Task details: The complete set of records below must be repeated precisely as given.

Items from a data source:
******************************
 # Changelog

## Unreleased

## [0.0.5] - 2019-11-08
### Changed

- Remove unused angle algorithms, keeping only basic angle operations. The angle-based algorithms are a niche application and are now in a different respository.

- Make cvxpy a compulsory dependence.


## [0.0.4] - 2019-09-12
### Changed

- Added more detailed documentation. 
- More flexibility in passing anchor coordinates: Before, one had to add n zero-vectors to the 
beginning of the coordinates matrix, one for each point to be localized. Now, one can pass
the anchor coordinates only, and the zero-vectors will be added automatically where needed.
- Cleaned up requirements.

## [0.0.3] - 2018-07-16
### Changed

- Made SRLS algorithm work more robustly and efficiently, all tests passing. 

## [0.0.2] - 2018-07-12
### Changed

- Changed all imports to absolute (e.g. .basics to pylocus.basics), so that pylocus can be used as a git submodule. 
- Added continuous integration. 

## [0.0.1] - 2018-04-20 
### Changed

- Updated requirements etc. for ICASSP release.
******************************
Result of this exercise:
 # Changelog

## Unreleased

## [0.0.5] - 2019-11-08
### Changed

- Remove unused angle algorithms, keeping only basic angle operations. The angle-based algorithms are a niche application and are now in a different respository.

- Make cvxpy a compulsory dependence.


## [0.0.4] - 2019-09-12
### Changed

- Added more detailed documentation. 
- More flexibility in passing anchor coordinates: Before, one had to add n zero-vectors to the 
beginning of the coordinates matrix, one for each point to be localized. Now, one can pass
the anchor coordinates only, and the zero-vectors will be added automatically where needed.
- Cleaned up requirements.

## [0.0.3] - 2018-07-16
### Changed

- Made SRLS algorithm work more robustly and efficiently, all tests passing. 

## [0.0.2] - 2018-07-12
### Changed

- Changed all imports to absolute (e.g. .basics to pylocus.basics), so that pylocus can be used as a git submodule. 
- Added continuous integration. 

## [0.0.1] - 2018-04-20 
### Changed

- Updated requirements etc. for ICASSP release.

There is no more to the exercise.